Winterspeak reader JS wrote in in response to another SS post of mine saying:
So I looked at my case [wrt SS]:
I am 62 and started receiving SS. My wife and I total contribution to SS is $89,080. The company had to pay an equal amount for a total of $178,160. If I had invested this money at the risk free 10 Year Treasury Note. We would have $ 591,547 today. Our life expectancy is age 85 and 88. If we keep this money invested in the long bond at 5.75% and live until 85 and 88; we would receive an average of $24,972 per year. For a total of $749,156 plus have $276,776 left over for a total of $1,025,932. All in 2005 dollars.

Social Security will pay me $16,500/yr (adjusted for inflation) and my wife $7,512/year starting in 2008. If we live until 85 and 88, the total we receive in 2005 dollars is $623,026.
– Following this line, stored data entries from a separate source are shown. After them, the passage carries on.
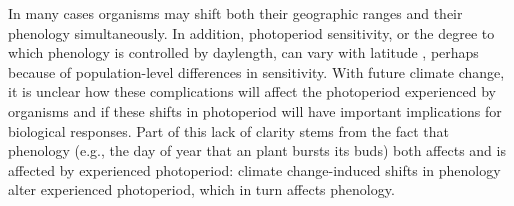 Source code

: \documentclass{article}
\begin{document}
\par In many cases organisms may shift both their geographic ranges and their phenology simultaneously. In addition, photoperiod sensitivity, or the degree to which phenology is controlled by daylength, can vary with latitude \citep{Howe:1996,saikkonen2012,Partanen:2005aa,Vihera-Aarnio:2006aa,Caffarra:2011b,gauzere2017}, perhaps because of population-level differences in sensitivity. With future climate change, it is unclear how these complications will affect the photoperiod experienced by organisms and if these shifts in photoperiod will have important implications for biological responses. Part of this lack of clarity stems from the fact that phenology (e.g., the day of year that an plant bursts its buds) both affects and is affected by experienced photoperiod: climate change-induced shifts in phenology alter experienced photoperiod, which in turn affects phenology.
\end{document}
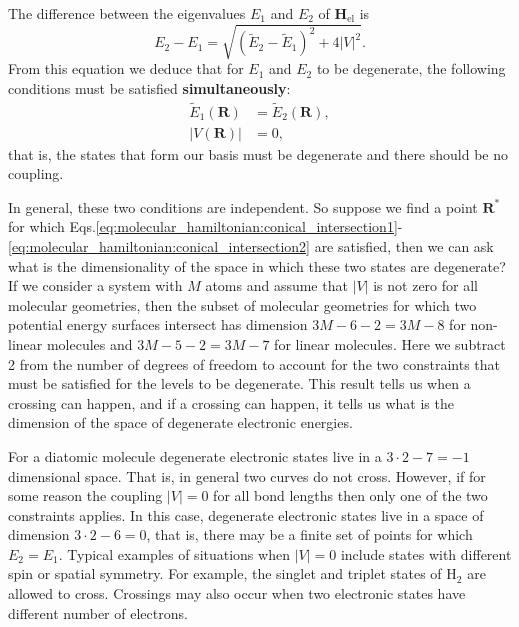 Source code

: \documentclass[../Main/chem532-notes.tex]{subfiles}
\begin{document}
The difference between the eigenvalues $E_1$ and $E_2$ of $\mathbf{H}_\mathrm{el}$ is
\begin{equation}
E_2 - E_1 = \sqrt{(\tilde{E}_{2}-\tilde{E}_{1})^2 + 4 |V|^2 }.
\end{equation}
From this equation we deduce that for $E_1$ and $E_2$ to be degenerate, the following conditions must be satisfied \textbf{simultaneously}:
\begin{align}
\label{eq:molecular_hamiltonian:conical_intersection1}
\tilde{E}_{1}(\mathbf{R}) &= \tilde{E}_{2}(\mathbf{R}), \\
\label{eq:molecular_hamiltonian:conical_intersection2}
|V(\mathbf{R})| &= 0,
\end{align}
that is, the states that form our basis must be degenerate and there should be no coupling.

In general, these two conditions are independent. So suppose we find a point $\mathbf{R}^*$ for which Eqs.\eqref{eq:molecular_hamiltonian:conical_intersection1}-\eqref{eq:molecular_hamiltonian:conical_intersection2} are satisfied, then we can ask what is the dimensionality of the space in which these two states are degenerate?
If we consider a system with $M$ atoms and assume that $|V|$ is not zero for all molecular geometries, then the subset of molecular geometries for which two potential energy surfaces intersect has dimension $3M - 6 - 2 = 3M - 8$ for non-linear molecules and $3M - 5 - 2 = 3M - 7$ for linear molecules.
Here we subtract 2 from the number of degrees of freedom to account for the two constraints that must be satisfied for the levels to be degenerate.
This result tells us when a crossing can happen, and if a crossing can happen, it tells us what is the dimension of the space of degenerate electronic energies.

\begin{example}
For a diatomic molecule degenerate electronic states live in a $3 \cdot 2 - 7 = -1$ dimensional space.
That is, in general two curves do not cross.
However, if for some reason the coupling $|V| = 0$ for all bond lengths then only one of the two constraints applies.
In this case, degenerate electronic states live in a space of dimension $3 \cdot 2 - 6 = 0$, that is, there may be a finite set of points for which $E_2 = E_1$.
Typical examples of situations when $|V| = 0$ include states with different spin or spatial symmetry.  For example, the singlet and triplet states of H$_2$ are allowed to cross.
Crossings may also occur when two electronic states have different number of electrons.
\end{example}
\end{document}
So $1,025,932 vs. $623,026.
If one views SS as a investment (an instrument for accruing capital gains), then the current program is a big time loser, especially for young people now who are not going to see any money come out of it. But I don't think SS should be viewed as an investment, I think it should have 2 components, one of which is compulsory savings scheme and the other is insurance against poverty in old age.

I actually support forced savings because I think people's savings decisions are not rational. I know this is not a very Chicago thing to say, but it's the position I'm taking anyway.
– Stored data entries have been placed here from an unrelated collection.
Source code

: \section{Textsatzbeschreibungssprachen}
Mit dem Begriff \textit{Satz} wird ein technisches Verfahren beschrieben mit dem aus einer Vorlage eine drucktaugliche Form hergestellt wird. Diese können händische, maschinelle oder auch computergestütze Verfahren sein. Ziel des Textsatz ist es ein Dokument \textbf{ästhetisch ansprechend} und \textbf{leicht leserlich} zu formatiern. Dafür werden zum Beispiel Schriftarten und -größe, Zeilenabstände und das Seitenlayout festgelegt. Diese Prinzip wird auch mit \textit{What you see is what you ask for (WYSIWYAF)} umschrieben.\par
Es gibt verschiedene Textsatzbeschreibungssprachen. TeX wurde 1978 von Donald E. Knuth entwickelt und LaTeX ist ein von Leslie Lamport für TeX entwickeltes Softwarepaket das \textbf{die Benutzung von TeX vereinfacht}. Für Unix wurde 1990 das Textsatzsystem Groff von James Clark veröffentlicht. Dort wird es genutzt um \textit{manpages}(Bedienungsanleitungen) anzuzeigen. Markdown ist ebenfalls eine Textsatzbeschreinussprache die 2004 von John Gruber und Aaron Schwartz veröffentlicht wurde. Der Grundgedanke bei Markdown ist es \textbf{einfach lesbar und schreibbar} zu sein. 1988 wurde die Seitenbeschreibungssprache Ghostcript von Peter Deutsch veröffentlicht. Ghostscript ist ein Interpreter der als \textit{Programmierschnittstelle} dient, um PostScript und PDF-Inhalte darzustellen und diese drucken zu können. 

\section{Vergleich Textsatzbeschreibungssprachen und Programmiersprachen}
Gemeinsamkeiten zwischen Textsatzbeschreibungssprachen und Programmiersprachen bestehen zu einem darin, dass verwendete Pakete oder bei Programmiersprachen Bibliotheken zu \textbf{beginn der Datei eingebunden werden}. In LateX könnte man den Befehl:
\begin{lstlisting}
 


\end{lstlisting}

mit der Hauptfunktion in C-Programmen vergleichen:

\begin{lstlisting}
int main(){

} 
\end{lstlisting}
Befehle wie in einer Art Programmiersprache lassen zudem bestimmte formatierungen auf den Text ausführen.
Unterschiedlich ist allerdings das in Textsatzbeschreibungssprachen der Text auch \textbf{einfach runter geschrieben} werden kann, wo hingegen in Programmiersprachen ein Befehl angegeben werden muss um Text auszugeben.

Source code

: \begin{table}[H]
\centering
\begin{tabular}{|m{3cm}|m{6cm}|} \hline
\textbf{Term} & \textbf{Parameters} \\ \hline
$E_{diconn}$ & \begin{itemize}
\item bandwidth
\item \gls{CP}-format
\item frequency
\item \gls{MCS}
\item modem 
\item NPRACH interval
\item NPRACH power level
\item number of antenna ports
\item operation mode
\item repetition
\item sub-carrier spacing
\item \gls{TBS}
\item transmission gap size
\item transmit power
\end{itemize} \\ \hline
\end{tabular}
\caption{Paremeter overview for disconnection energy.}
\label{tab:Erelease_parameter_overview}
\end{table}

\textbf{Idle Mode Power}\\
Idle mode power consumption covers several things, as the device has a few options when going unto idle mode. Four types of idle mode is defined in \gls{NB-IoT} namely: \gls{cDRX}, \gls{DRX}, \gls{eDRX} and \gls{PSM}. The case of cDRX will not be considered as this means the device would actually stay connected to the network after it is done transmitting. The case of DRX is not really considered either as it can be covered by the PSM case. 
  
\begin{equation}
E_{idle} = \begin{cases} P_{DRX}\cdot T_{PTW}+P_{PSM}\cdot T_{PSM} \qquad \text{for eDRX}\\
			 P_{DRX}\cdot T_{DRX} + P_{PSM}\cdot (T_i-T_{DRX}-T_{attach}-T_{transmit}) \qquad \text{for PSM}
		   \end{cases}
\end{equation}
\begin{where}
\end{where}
I also think that poor people should have government transfers because they are poor, fully cognizant of both the skewed incentives such transfers create (they reward reckless behavior) and because of the broader soceity-wide economic stagnation that comes with high marginal tax rates.

But I'm not sure why a "help the poor" needs to be in any way seperate from a "help the old", which is what SS advocates (who seem to consist entirely of Bush-hating sore-loser Democrats) seem to stress, even though social security benefits rich people much more than poor people.

Arnold Kling and Max have a celebrity death-match around SS, with Arnold taking the "fix a bad system" approach, and Max taking the "SS is fine/even if it is not fine Bush will make it worse/fix other things first/the Iraq war was wrong/incentives do not effect behavior/Bush=Hitler" position. Am I being uncharitable to Max? Maybe, but you can judge this for yourself:
The prime objective is to ensure retirement with dignity, which means a standard of living that reflects economic progress in general, not one that confines retirees to second-class status. In effect, you describe this as "an extra scoop of ice cream." I would say the incessant yowling of the right for ever more tax cuts to finance obscene levels of crony-capitalist waste and conspicuous consumption deserves the highest condemnation of a humane society. But that's just me.

You finally come around to the topic of transformation to a funded system. But you fail to integrate it with the problem upon which you dwell -- the program shortfall. And indeed you cannot, since it is an irrelevance. If we were starting from scratch, perhaps we would not construct a pay-as-you-go system. But we're not, so all the speculation about pre-funding has no purpose, other than to distract from the Bush administration's desire for Draconian benefit cuts.

I come back to the points I made in my previous post, which you ignored: Social Security is the wrong crisis, in the wrong place, at the wrong time.
I actually think that the Bush=Hitler psychosis that has gripped Democrats should embolden those who want to reform social security. The opposition will be blinded by their own froth.

If you want a very good discussion of the ins and outs of SS, and the impact (negative and positive) that SS has wrt to welfare and economic growth, I recommend this excellent (long) paper from Martin Feldstein on reforming social security. Not frothy at all.